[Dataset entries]
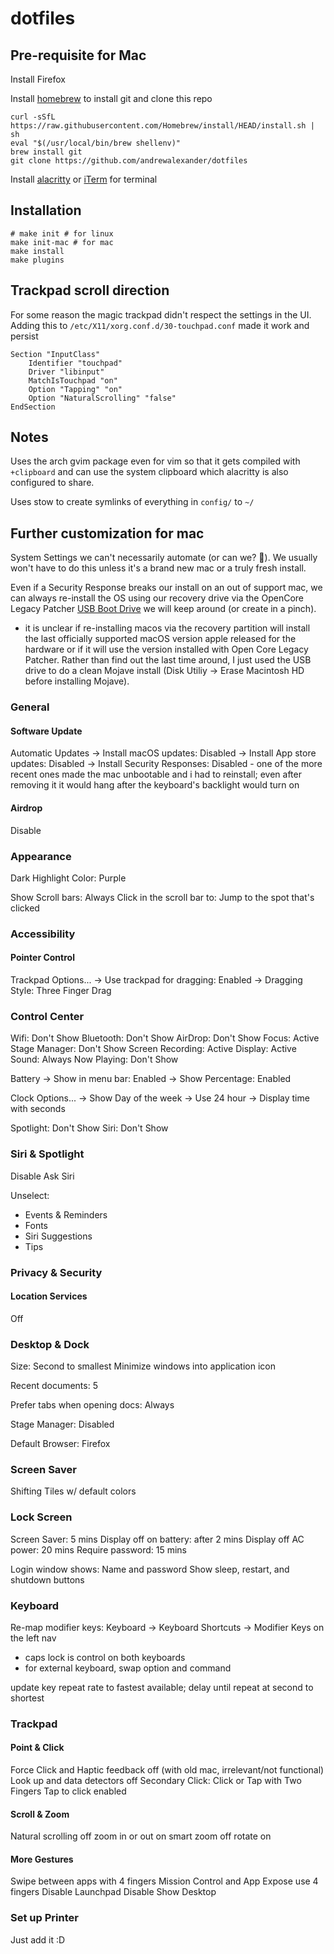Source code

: # dotfiles

## Pre-requisite for Mac

Install Firefox

Install [homebrew](https://brew.sh) to install git and clone this repo

```
curl -sSfL https://raw.githubusercontent.com/Homebrew/install/HEAD/install.sh | sh
eval "$(/usr/local/bin/brew shellenv)"
brew install git
git clone https://github.com/andrewalexander/dotfiles
```

Install [alacritty](https://alacritty.org/) or [iTerm](https://iterm2.com/index.html) for terminal

## Installation
```
# make init # for linux
make init-mac # for mac
make install
make plugins
```

## Trackpad scroll direction
For some reason the magic trackpad didn't respect the settings in the UI. Adding this to `/etc/X11/xorg.conf.d/30-touchpad.conf` made it work and persist

```
Section "InputClass"
    Identifier "touchpad"
    Driver "libinput"
    MatchIsTouchpad "on"
    Option "Tapping" "on"
    Option "NaturalScrolling" "false"
EndSection
```

## Notes
Uses the arch gvim package even for vim so that it gets compiled with `+clipboard` and can use the system clipboard which alacritty is also configured to share.

Uses stow to create symlinks of everything in `config/` to `~/`

## Further customization for mac
System Settings we can't necessarily automate (or can we? 🤔). We usually won't have to do this unless it's a brand new mac or a truly fresh install. 

Even if a Security Response breaks our install on an out of support mac, we can always re-install the OS using our recovery drive via the OpenCore Legacy Patcher [USB Boot Drive](https://dortania.github.io/OpenCore-Legacy-Patcher/BOOT.html) we will keep around (or create in a pinch).
- it is unclear if re-installing macos via the recovery partition will install the last officially supported macOS version apple released for the hardware or if it will use the version installed with Open Core Legacy Patcher. Rather than find out the last time around, I just used the USB drive to do a clean Mojave install (Disk Utiliy -> Erase Macintosh HD before installing Mojave).

### General
#### Software Update
Automatic Updates
-> Install macOS updates: Disabled
-> Install App store updates: Disabled
-> Install Security Responses: Disabled - one of the more recent ones made the mac unbootable and i had to reinstall; even after removing it it would hang after the keyboard's backlight would turn on

#### Airdrop
Disable

### Appearance
Dark
Highlight Color: Purple

Show Scroll bars: Always
Click in the scroll bar to: Jump to the spot that's clicked

### Accessibility
#### Pointer Control
Trackpad Options... 
-> Use trackpad for dragging: Enabled
-> Dragging Style: Three Finger Drag

### Control Center
Wifi: Don't Show
Bluetooth: Don't Show
AirDrop: Don't Show
Focus: Active
Stage Manager: Don't Show
Screen Recording: Active
Display: Active
Sound: Always
Now Playing: Don't Show

Battery 
-> Show in menu bar: Enabled
-> Show Percentage: Enabled

Clock Options...
-> Show Day of the week
-> Use 24 hour
-> Display time with seconds

Spotlight: Don't Show
Siri: Don't Show

### Siri & Spotlight
Disable Ask Siri

Unselect:
- Events & Reminders
- Fonts
- Siri Suggestions
- Tips

### Privacy & Security
#### Location Services
Off

### Desktop & Dock
Size: Second to smallest
Minimize windows into application icon

Recent documents: 5

Prefer tabs when opening docs: Always

Stage Manager: Disabled

Default Browser: Firefox

### Screen Saver
Shifting Tiles w/ default colors

### Lock Screen
Screen Saver: 5 mins
Display off on battery: after 2 mins
Display off AC power: 20 mins
Require password: 15 mins

Login window shows: Name and password
Show sleep, restart, and shutdown buttons

### Keyboard
Re-map modifier keys: Keyboard -> Keyboard Shortcuts -> Modifier Keys on the left nav
- caps lock is control on both keyboards
- for external keyboard, swap option and command

update key repeat rate to fastest available; delay until repeat at second to shortest

### Trackpad
#### Point & Click
Force Click and Haptic feedback off (with old mac, irrelevant/not functional)
Look up and data detectors off
Secondary Click: Click or Tap with Two Fingers
Tap to click enabled

#### Scroll & Zoom
Natural scrolling off
zoom in or out on
smart zoom off
rotate on

#### More Gestures 

Swipe between apps with 4 fingers
Mission Control and App Expose use 4 fingers
Disable Launchpad
Disable Show Desktop

### Set up Printer
Just add it :D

**Work item**: Print the data above in full and exactly as it appears, skipping the pictures.

**Answer space**:
Source code

: # dotfiles

## Pre-requisite for Mac

Install Firefox

Install [homebrew](https://brew.sh) to install git and clone this repo

```
curl -sSfL https://raw.githubusercontent.com/Homebrew/install/HEAD/install.sh | sh
eval "$(/usr/local/bin/brew shellenv)"
brew install git
git clone https://github.com/andrewalexander/dotfiles
```

Install [alacritty](https://alacritty.org/) or [iTerm](https://iterm2.com/index.html) for terminal

## Installation
```
# make init # for linux
make init-mac # for mac
make install
make plugins
```

## Trackpad scroll direction
For some reason the magic trackpad didn't respect the settings in the UI. Adding this to `/etc/X11/xorg.conf.d/30-touchpad.conf` made it work and persist

```
Section "InputClass"
    Identifier "touchpad"
    Driver "libinput"
    MatchIsTouchpad "on"
    Option "Tapping" "on"
    Option "NaturalScrolling" "false"
EndSection
```

## Notes
Uses the arch gvim package even for vim so that it gets compiled with `+clipboard` and can use the system clipboard which alacritty is also configured to share.

Uses stow to create symlinks of everything in `config/` to `~/`

## Further customization for mac
System Settings we can't necessarily automate (or can we? 🤔). We usually won't have to do this unless it's a brand new mac or a truly fresh install. 

Even if a Security Response breaks our install on an out of support mac, we can always re-install the OS using our recovery drive via the OpenCore Legacy Patcher [USB Boot Drive](https://dortania.github.io/OpenCore-Legacy-Patcher/BOOT.html) we will keep around (or create in a pinch).
- it is unclear if re-installing macos via the recovery partition will install the last officially supported macOS version apple released for the hardware or if it will use the version installed with Open Core Legacy Patcher. Rather than find out the last time around, I just used the USB drive to do a clean Mojave install (Disk Utiliy -> Erase Macintosh HD before installing Mojave).

### General
#### Software Update
Automatic Updates
-> Install macOS updates: Disabled
-> Install App store updates: Disabled
-> Install Security Responses: Disabled - one of the more recent ones made the mac unbootable and i had to reinstall; even after removing it it would hang after the keyboard's backlight would turn on

#### Airdrop
Disable

### Appearance
Dark
Highlight Color: Purple

Show Scroll bars: Always
Click in the scroll bar to: Jump to the spot that's clicked

### Accessibility
#### Pointer Control
Trackpad Options... 
-> Use trackpad for dragging: Enabled
-> Dragging Style: Three Finger Drag

### Control Center
Wifi: Don't Show
Bluetooth: Don't Show
AirDrop: Don't Show
Focus: Active
Stage Manager: Don't Show
Screen Recording: Active
Display: Active
Sound: Always
Now Playing: Don't Show

Battery 
-> Show in menu bar: Enabled
-> Show Percentage: Enabled

Clock Options...
-> Show Day of the week
-> Use 24 hour
-> Display time with seconds

Spotlight: Don't Show
Siri: Don't Show

### Siri & Spotlight
Disable Ask Siri

Unselect:
- Events & Reminders
- Fonts
- Siri Suggestions
- Tips

### Privacy & Security
#### Location Services
Off

### Desktop & Dock
Size: Second to smallest
Minimize windows into application icon

Recent documents: 5

Prefer tabs when opening docs: Always

Stage Manager: Disabled

Default Browser: Firefox

### Screen Saver
Shifting Tiles w/ default colors

### Lock Screen
Screen Saver: 5 mins
Display off on battery: after 2 mins
Display off AC power: 20 mins
Require password: 15 mins

Login window shows: Name and password
Show sleep, restart, and shutdown buttons

### Keyboard
Re-map modifier keys: Keyboard -> Keyboard Shortcuts -> Modifier Keys on the left nav
- caps lock is control on both keyboards
- for external keyboard, swap option and command

update key repeat rate to fastest available; delay until repeat at second to shortest

### Trackpad
#### Point & Click
Force Click and Haptic feedback off (with old mac, irrelevant/not functional)
Look up and data detectors off
Secondary Click: Click or Tap with Two Fingers
Tap to click enabled

#### Scroll & Zoom
Natural scrolling off
zoom in or out on
smart zoom off
rotate on

#### More Gestures 

Swipe between apps with 4 fingers
Mission Control and App Expose use 4 fingers
Disable Launchpad
Disable Show Desktop

### Set up Printer
Just add it :D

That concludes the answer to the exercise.